Ha! Very clever, Lainey! Now (far too late, since our kids are in their twenties), I realize the error of our ways: I took away their whatnot!

Congrats, if they are in order. Congrats on the fun post, at any rate. (Though you forgot playing Mozart for them when they're in the womb.)
Hi everybody--thanks for playing along. I think the key is the book-on-couch thing. ;)
I can't do Nr. 1...well, in another context...that's another story.

Great advice, otherwise. Unless National Merit Scholarshipism is overrated, which some say it is.
keep repeating 11th grade?

thank you for the post
I think there's actually a lot of truth in here, amidst the chuckles.
"Subscribe to a newspaper, or two if you can afford it.
Read the paper in front of your kids like it is an important activity and a source of personal pride.
Invite your kids to do the same.
Emphasize effort, let results take care of themselves."

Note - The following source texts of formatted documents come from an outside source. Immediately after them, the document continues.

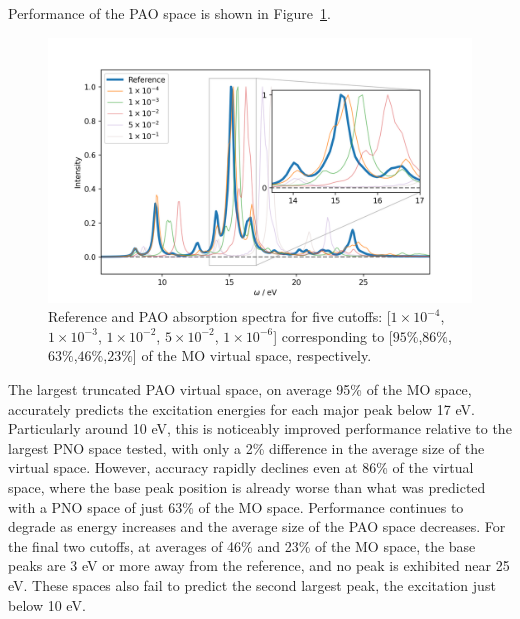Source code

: Performance of the PAO space is shown in Figure~\ref{fig:pao_abs}. 
\begin{figure} 
    \centering
    \includegraphics[scale=.6]{p3/figures/pao_abs.png}
    \caption{Reference and PAO absorption spectra for five cutoffs: 
    [$1\times 10^{-4}$, $1\times 10^{-3}$, $1\times 10^{-2}$, $5\times 10^{-2}$, 
    $1\times 10^{-6}$] corresponding to [$95\%$,$86\%$,$63\%$,$46\%$,$23\%$]
    of the MO virtual space, respectively.}
    \label{fig:pao_abs}
\end{figure}
The largest truncated PAO virtual space, on average 95\% of the MO space, accurately 
predicts the excitation energies for each major peak below 17 eV. Particularly around 10 eV, 
this is noticeably improved performance relative to the largest PNO space tested, 
with only a 2\% difference in the average size of the virtual space. 
However, accuracy rapidly declines even at 86\% of the virtual space, where the base peak
position is already worse than what was predicted with a PNO space of just 63\% of the 
MO space. Performance continues to degrade as energy increases and the average size of 
the PAO space decreases. For the final two cutoffs, at averages of 46\% and 23\% of the
MO space, the base peaks are 3 eV or more away from the reference, and no peak is 
exhibited near 25 eV. These spaces also fail to predict the second largest peak, the 
excitation just below 10 eV.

Agree with NeilPaul totally, plus
be an intellectual, ethical and moral example for your children
let them be responsible for parts of the family life
talk and do things with them

I have 5 children and they are immensely successful and all really good human beings.
Very funny and clever. I was a National Merit Scholar. They were so rare at the inner city Catholic school where I went nobody knew what to make out of it and nobody ever advised me as to it's value in getting into college. I can't remember ever seeing my father read a book, but subscribed to TIME magazine.

Hard to believe. I was in the 99 per percentile in reading comprehension. I attribute it to reading everything I could get my hands on that was condemned by the church, including the dictionary, which is still my favorite book, and when the words sounded like music--a skill not easily marketed.

I just saw the second hand bookstore I used to go is still in business so there may be hope for the future.

Always the best to you,
u've made me think about doing a post. it wasn't easy being the "smart" rat in an anti-intellectual culture. i had to learn to think one way and talk another, otherwise i was subject to abuse.

when i saw an old schoolmate for the first time in our adult lives last december, I said to him, "Swirles, you were one of the funniest guys I ever knew."

He said, "So were you but nobody could understand you."

I said, "Damn that's still true!" AND IT IS!
Hi again, all--hee hee, yeah there are some real answers up there, I agree. Mixed in with the silly. And some good suggestions in the comments!

Cindy, I probably make what your son makes when it comes right down to it. Tell him to marry a banker, and he'll be fine. ;)

Matt, I think you're right on the inflated status of NMSs. Well, at least as far as its being an indication of any kind of predictable, on-paper "success." Smart is smart, though, and that has some value. Take our Ben, for instance:

Ben Sen!! Totally cool that you were a NMS. I've never known an adult one. I mean, someone who's my ageish and was one. OK, now I'm making it sound like a weird species or something, but you know what I mean. I'm not a bit surprised in retrospect, nor am I surprised at the success and decency of the traveler's and zanelle's children. I'm willing to bet that the same smarts and humanity are lodged in the kids of Cindy, Pilgrim and Patricia K. You guys is good people, and the apple doesn't fall too far from the tree...
I was one too. I had to go to a fancy dinner where I shared a table with a senator who later ran for president, and we (and everyone else at the table) ended up with an extra fork. After that, except on the big scholarship checks once a year, I don't remember that it was ever even mentioned. When my eldest kids were eligible, they were astonished that I'd been smart. Clearly, it wasn't a life-changing status.

Having children, on the other hand, changed my life, and having good, smart kids was a tremendous blessing.
Good advice. And most of it has already worked for me.
Hi there High Lonesome and Vivian--thanks for visiting. And HL: I knew OS was full of smart people! :)
Hilarious! I was always on the couch with a good book when I wasn't earning a living, cooking, cleaning, shopping, taking them to sports, blah blah blah. Your kids sound great.
Hilarious! I was always on the couch with a good book when I wasn't earning a living, cooking, cleaning, shopping, taking them to sports, blah blah blah. Your kids sound great.
Clever and funny maybe even to funny...
If I had kids, I'd be exactly the same kind of mother you are, and would hope for the same results.